Example 14 includes the subject matter of example 13, wherein the control circuitry component is further configured to identify an indication of UE capabilities related to Radio Frequency (RF) band capabilities, and wherein the transmit circuitry component is further to transmit, based on the indication, a MeasGapConfig on a measurement gap configuration (MeasGapConfig) Information Element (IE) via one or more Radio Resource Control (RRC) signals.
Example 15 includes the subject matter of any of examples 13-14, including or omitting optional elements, wherein the control circuitry component is further configured to identify a gap offset with the MeasGapConfig IE by selecting a gap repetition period, identify an active small gap indicator in response to the MeasGapConfig being configured for downlink data transmission based on a transmission gap pattern, and identify at least one serving band that specifies a UE serving band.
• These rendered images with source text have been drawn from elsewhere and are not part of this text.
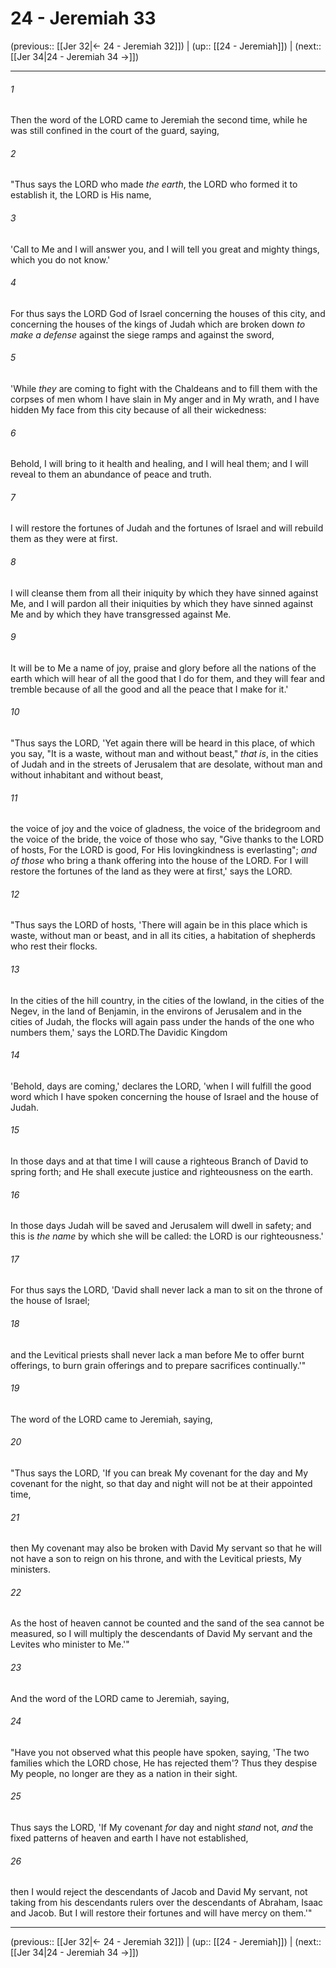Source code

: # 24 - Jeremiah 33

(previous:: [[Jer 32|← 24 - Jeremiah 32]]) | (up:: [[24 - Jeremiah]]) | (next:: [[Jer 34|24 - Jeremiah 34 →]])

***


###### 1 
Then the word of the LORD came to Jeremiah the second time, while he was still confined in the court of the guard, saying, 

###### 2 
"Thus says the LORD who made _the earth_, the LORD who formed it to establish it, the LORD is His name, 

###### 3 
'Call to Me and I will answer you, and I will tell you great and mighty things, which you do not know.' 

###### 4 
For thus says the LORD God of Israel concerning the houses of this city, and concerning the houses of the kings of Judah which are broken down _to make a defense_ against the siege ramps and against the sword, 

###### 5 
'While _they_ are coming to fight with the Chaldeans and to fill them with the corpses of men whom I have slain in My anger and in My wrath, and I have hidden My face from this city because of all their wickedness: 

###### 6 
Behold, I will bring to it health and healing, and I will heal them; and I will reveal to them an abundance of peace and truth. 

###### 7 
I will restore the fortunes of Judah and the fortunes of Israel and will rebuild them as they were at first. 

###### 8 
I will cleanse them from all their iniquity by which they have sinned against Me, and I will pardon all their iniquities by which they have sinned against Me and by which they have transgressed against Me. 

###### 9 
It will be to Me a name of joy, praise and glory before all the nations of the earth which will hear of all the good that I do for them, and they will fear and tremble because of all the good and all the peace that I make for it.' 

###### 10 
"Thus says the LORD, 'Yet again there will be heard in this place, of which you say, "It is a waste, without man and without beast," _that is_, in the cities of Judah and in the streets of Jerusalem that are desolate, without man and without inhabitant and without beast, 

###### 11 
the voice of joy and the voice of gladness, the voice of the bridegroom and the voice of the bride, the voice of those who say, "Give thanks to the LORD of hosts, For the LORD is good, For His lovingkindness is everlasting"; _and of those_ who bring a thank offering into the house of the LORD. For I will restore the fortunes of the land as they were at first,' says the LORD. 

###### 12 
"Thus says the LORD of hosts, 'There will again be in this place which is waste, without man or beast, and in all its cities, a habitation of shepherds who rest their flocks. 

###### 13 
In the cities of the hill country, in the cities of the lowland, in the cities of the Negev, in the land of Benjamin, in the environs of Jerusalem and in the cities of Judah, the flocks will again pass under the hands of the one who numbers them,' says the LORD.The Davidic Kingdom 

###### 14 
'Behold, days are coming,' declares the LORD, 'when I will fulfill the good word which I have spoken concerning the house of Israel and the house of Judah. 

###### 15 
In those days and at that time I will cause a righteous Branch of David to spring forth; and He shall execute justice and righteousness on the earth. 

###### 16 
In those days Judah will be saved and Jerusalem will dwell in safety; and this is _the name_ by which she will be called: the LORD is our righteousness.' 

###### 17 
For thus says the LORD, 'David shall never lack a man to sit on the throne of the house of Israel; 

###### 18 
and the Levitical priests shall never lack a man before Me to offer burnt offerings, to burn grain offerings and to prepare sacrifices continually.'" 

###### 19 
The word of the LORD came to Jeremiah, saying, 

###### 20 
"Thus says the LORD, 'If you can break My covenant for the day and My covenant for the night, so that day and night will not be at their appointed time, 

###### 21 
then My covenant may also be broken with David My servant so that he will not have a son to reign on his throne, and with the Levitical priests, My ministers. 

###### 22 
As the host of heaven cannot be counted and the sand of the sea cannot be measured, so I will multiply the descendants of David My servant and the Levites who minister to Me.'" 

###### 23 
And the word of the LORD came to Jeremiah, saying, 

###### 24 
"Have you not observed what this people have spoken, saying, 'The two families which the LORD chose, He has rejected them'? Thus they despise My people, no longer are they as a nation in their sight. 

###### 25 
Thus says the LORD, 'If My covenant _for_ day and night _stand_ not, _and_ the fixed patterns of heaven and earth I have not established, 

###### 26 
then I would reject the descendants of Jacob and David My servant, not taking from his descendants rulers over the descendants of Abraham, Isaac and Jacob. But I will restore their fortunes and will have mercy on them.'"

***

(previous:: [[Jer 32|← 24 - Jeremiah 32]]) | (up:: [[24 - Jeremiah]]) | (next:: [[Jer 34|24 - Jeremiah 34 →]])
Example 16 includes the subject matter of any of examples 13-15, including or omitting optional elements, wherein the control circuitry component is further configured to identify a gap offset comprising information for selecting a different gap repetition period, a gap repetition period, and a list of supported frequency bands indicating a first set of frequency bands to be measured more with the gap repetition period than a second set of frequency bands.
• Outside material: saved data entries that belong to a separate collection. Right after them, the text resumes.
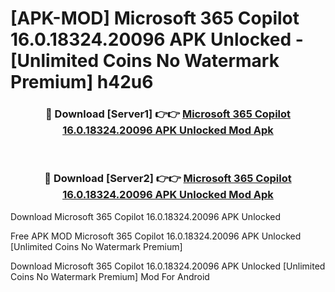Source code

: # [APK-MOD] Microsoft 365 Copilot 16.0.18324.20096 APK Unlocked - [Unlimited Coins No Watermark Premium] h42u6



<div align="center">
<h3>🔴 Download [Server1] 👉👉 <a href="https://momento.my/?title=Microsoft_365_Copilot_16.0.18324.20096_APK_Unlocked">Microsoft 365 Copilot 16.0.18324.20096 APK Unlocked Mod Apk</a></h3><br>

<h3>🔴 Download [Server2] 👉👉 <a href="https://momento.my/?title=Microsoft_365_Copilot_16.0.18324.20096_APK_Unlocked">Microsoft 365 Copilot 16.0.18324.20096 APK Unlocked Mod Apk</a></h3>
</div>



Download Microsoft 365 Copilot 16.0.18324.20096 APK Unlocked 

Free APK MOD Microsoft 365 Copilot 16.0.18324.20096 APK Unlocked [Unlimited Coins No Watermark Premium]

Download Microsoft 365 Copilot 16.0.18324.20096 APK Unlocked [Unlimited Coins No Watermark Premium] Mod For Android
Example 17 includes the subject matter of any of examples 13-16, including or omitting optional elements, wherein the control circuitry component is further configured to indicate whether measurements of the first set of frequency bands utilize a full gap or a small gap based on a decrease in measurement gap delay, an increase in downlink data efficiency, or a simultaneous decrease in measurement gap delay and increase in downlink data efficiency, wherein there is no data transmission by the transmit circuitry component associated with a measurement gap pattern in response to the control circuitry component indicating that a full gap is true, wherein a small gap comprises a fraction of a full gap.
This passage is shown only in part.